── Task inputs
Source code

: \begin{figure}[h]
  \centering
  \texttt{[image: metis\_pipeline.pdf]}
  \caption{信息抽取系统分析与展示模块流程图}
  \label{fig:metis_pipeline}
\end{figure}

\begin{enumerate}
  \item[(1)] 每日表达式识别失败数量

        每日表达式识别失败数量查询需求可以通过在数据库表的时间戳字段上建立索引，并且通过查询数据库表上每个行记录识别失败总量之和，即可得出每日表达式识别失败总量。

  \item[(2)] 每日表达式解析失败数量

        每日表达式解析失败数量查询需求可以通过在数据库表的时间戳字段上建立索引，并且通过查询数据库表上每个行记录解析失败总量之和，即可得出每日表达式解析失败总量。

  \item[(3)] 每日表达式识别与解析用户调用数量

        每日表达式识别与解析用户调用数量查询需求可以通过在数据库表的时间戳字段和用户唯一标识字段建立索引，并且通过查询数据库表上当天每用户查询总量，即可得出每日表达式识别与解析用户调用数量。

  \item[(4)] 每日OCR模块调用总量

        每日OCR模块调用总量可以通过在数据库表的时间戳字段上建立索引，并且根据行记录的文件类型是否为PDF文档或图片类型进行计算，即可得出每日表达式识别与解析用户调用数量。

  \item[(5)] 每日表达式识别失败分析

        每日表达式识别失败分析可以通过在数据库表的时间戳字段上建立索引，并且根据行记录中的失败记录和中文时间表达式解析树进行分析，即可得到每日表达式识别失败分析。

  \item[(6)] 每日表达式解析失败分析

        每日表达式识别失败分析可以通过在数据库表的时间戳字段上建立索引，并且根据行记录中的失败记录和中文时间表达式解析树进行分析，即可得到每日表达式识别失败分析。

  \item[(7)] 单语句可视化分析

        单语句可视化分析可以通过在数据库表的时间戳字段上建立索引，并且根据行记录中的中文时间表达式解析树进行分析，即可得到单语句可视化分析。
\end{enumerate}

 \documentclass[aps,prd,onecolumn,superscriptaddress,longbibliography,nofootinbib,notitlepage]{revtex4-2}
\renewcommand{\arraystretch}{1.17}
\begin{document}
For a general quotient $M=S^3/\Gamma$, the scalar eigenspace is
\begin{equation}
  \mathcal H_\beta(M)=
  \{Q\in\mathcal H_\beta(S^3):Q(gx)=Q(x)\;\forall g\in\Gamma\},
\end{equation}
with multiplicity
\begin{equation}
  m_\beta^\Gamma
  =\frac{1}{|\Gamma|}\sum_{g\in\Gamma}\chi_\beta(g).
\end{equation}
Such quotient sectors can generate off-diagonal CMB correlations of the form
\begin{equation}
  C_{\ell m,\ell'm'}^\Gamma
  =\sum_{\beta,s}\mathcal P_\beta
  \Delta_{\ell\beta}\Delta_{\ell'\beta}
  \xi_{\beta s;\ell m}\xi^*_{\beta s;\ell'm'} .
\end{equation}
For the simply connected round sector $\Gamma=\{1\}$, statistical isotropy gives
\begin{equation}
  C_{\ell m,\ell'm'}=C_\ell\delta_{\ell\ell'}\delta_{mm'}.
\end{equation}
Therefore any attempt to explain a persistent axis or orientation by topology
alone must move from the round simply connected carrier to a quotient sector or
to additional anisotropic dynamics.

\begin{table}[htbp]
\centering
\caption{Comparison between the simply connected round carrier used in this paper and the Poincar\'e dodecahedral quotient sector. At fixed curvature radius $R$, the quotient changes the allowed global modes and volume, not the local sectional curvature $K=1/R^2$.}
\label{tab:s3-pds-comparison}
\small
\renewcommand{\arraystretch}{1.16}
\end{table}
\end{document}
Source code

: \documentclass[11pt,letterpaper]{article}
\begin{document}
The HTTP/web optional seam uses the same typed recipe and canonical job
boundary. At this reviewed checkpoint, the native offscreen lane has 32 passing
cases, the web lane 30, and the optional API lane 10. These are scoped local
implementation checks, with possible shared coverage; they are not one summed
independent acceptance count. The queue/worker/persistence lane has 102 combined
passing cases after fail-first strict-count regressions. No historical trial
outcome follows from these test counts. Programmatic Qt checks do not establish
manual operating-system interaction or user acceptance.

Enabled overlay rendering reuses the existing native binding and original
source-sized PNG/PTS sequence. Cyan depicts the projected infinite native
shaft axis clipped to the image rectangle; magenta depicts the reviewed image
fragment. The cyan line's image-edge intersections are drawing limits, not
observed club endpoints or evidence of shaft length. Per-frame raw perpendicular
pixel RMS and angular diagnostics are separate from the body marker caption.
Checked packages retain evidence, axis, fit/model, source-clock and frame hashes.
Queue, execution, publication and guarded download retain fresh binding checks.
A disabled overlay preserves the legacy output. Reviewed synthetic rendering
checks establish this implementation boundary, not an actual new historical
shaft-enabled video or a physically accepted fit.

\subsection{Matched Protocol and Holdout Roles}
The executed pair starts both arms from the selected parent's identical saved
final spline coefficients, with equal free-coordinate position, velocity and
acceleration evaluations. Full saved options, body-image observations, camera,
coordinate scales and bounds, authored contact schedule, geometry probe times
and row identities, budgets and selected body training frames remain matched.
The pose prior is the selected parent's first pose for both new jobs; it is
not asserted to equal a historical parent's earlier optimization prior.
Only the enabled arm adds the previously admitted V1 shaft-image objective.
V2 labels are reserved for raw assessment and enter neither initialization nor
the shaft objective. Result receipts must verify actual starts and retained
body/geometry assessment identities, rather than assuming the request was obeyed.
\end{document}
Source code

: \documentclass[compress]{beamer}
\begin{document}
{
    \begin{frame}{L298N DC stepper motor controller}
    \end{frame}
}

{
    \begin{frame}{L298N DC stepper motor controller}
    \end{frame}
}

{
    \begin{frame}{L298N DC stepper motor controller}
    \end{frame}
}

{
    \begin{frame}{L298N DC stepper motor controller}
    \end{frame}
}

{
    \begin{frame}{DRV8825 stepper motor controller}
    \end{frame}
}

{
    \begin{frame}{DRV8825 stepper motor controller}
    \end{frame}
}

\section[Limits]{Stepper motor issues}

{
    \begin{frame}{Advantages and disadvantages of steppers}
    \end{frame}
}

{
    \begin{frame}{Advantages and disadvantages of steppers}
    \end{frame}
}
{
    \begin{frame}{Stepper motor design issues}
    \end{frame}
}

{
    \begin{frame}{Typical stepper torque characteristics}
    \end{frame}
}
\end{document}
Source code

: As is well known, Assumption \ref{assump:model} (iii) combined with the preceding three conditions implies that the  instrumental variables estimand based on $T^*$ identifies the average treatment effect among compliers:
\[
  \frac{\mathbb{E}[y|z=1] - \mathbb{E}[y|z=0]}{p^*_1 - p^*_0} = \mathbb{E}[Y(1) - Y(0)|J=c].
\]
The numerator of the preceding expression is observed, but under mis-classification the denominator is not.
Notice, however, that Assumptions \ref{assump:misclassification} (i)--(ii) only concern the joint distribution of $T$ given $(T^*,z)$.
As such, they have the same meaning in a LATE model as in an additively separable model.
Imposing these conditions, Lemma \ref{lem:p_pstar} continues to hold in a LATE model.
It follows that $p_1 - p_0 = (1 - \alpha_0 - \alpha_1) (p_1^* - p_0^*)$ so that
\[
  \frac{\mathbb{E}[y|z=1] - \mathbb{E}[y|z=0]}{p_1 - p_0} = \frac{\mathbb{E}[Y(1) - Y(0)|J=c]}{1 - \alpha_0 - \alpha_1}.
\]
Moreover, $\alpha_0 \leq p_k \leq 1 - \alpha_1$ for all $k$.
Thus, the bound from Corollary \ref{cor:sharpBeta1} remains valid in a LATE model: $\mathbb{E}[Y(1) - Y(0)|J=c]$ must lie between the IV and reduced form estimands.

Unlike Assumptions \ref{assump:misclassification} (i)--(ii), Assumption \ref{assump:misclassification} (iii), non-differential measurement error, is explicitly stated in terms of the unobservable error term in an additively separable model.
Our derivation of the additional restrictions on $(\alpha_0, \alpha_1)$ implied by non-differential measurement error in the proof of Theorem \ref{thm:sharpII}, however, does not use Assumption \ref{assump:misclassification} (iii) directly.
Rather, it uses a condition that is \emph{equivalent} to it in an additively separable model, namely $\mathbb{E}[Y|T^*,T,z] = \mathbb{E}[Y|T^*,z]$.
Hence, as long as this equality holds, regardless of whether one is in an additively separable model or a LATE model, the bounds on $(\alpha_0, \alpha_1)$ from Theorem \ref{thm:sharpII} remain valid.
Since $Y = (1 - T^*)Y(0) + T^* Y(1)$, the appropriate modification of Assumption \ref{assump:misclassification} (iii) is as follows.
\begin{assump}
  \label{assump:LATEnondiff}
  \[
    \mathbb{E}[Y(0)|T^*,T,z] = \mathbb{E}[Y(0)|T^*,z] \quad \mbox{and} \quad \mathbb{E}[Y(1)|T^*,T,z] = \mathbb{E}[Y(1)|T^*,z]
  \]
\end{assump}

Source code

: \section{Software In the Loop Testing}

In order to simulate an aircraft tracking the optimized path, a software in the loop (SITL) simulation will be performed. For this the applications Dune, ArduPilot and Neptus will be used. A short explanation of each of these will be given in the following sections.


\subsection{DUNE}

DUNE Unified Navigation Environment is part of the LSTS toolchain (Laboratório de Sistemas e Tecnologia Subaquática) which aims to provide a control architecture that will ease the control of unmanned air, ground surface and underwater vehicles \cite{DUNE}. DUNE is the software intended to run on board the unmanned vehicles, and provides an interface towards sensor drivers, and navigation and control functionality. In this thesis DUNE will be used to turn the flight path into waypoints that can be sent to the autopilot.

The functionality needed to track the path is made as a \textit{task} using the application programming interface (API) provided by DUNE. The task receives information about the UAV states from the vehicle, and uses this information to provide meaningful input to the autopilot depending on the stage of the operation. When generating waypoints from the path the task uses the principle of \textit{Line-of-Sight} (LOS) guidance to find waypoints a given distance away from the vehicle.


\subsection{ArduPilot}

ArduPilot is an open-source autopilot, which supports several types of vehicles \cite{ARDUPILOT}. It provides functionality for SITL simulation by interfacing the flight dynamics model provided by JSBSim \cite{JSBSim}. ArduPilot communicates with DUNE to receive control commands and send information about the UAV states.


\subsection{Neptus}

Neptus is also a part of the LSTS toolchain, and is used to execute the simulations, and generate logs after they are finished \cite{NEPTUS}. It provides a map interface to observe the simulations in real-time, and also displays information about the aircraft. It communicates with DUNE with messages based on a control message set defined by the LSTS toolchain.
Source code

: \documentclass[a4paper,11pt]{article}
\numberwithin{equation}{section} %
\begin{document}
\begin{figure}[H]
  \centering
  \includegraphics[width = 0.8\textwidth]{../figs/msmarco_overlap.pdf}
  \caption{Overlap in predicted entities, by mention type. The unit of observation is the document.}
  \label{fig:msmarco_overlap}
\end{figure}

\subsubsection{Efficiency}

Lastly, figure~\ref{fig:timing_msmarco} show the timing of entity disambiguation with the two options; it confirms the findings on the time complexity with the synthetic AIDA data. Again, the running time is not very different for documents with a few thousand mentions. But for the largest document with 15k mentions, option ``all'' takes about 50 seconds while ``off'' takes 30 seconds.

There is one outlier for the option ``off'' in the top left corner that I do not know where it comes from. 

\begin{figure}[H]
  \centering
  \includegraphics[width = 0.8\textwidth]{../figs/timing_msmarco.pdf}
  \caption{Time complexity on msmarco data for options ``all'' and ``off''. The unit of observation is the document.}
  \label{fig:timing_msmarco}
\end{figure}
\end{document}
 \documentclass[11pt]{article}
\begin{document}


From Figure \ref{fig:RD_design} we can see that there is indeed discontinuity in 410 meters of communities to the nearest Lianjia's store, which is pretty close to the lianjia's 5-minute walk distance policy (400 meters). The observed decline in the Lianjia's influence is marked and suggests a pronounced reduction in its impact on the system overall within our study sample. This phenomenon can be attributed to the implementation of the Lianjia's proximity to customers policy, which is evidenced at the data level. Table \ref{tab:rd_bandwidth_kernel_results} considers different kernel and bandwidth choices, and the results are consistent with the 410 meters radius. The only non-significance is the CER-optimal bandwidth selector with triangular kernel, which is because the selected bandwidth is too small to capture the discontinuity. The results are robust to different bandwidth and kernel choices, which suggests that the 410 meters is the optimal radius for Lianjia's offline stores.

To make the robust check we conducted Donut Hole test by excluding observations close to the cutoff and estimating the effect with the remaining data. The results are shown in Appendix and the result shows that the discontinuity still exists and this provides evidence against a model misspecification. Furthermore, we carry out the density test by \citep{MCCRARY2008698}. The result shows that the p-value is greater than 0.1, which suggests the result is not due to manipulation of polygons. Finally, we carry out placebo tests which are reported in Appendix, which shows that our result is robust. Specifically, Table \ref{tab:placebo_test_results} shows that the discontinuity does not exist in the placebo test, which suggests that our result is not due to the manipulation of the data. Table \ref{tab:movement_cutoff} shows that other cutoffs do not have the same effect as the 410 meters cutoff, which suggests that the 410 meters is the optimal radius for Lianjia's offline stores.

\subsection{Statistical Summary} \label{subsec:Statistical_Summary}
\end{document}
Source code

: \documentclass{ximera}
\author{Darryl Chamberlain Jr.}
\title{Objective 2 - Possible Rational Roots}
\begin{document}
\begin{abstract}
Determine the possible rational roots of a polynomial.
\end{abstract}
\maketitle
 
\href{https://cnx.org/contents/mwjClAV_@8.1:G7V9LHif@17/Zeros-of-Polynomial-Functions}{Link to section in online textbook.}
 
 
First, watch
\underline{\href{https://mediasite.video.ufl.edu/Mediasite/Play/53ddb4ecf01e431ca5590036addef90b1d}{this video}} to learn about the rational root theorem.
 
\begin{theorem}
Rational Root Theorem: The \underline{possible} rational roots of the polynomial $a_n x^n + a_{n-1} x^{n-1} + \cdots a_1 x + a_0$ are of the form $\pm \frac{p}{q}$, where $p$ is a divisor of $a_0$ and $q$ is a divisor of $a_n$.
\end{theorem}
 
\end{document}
────
Whenever a line above has the word "acceptance" in it, copy that line.

independent acceptance count. The queue/worker/persistence lane has 102 combined
manual operating-system interaction or user acceptance.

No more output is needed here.